▸ **WHAT IS BEING ASKED**
Among the lines below, which ones contain the word "webp"? Copy every such line.

Collected data
────
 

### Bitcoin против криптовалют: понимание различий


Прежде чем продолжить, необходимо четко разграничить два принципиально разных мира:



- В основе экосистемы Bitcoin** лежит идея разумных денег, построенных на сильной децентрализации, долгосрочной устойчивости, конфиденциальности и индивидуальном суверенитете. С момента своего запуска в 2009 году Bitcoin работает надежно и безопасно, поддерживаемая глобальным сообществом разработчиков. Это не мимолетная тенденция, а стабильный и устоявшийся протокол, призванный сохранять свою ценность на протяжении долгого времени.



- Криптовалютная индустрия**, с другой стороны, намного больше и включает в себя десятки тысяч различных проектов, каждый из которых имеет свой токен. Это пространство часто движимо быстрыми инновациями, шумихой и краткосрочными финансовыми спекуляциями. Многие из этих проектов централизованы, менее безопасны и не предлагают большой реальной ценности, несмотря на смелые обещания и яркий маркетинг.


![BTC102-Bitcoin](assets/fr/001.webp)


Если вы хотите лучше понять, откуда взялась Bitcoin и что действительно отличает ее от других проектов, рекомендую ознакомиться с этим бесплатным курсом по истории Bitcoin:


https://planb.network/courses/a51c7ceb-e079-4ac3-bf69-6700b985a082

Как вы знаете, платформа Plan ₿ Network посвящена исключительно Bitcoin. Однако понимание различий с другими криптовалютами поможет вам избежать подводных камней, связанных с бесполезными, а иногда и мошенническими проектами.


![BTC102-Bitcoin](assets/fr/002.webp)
────
▸ **ANSWER TO THE EXERCISE**
![BTC102-Bitcoin](assets/fr/001.webp)
![BTC102-Bitcoin](assets/fr/002.webp)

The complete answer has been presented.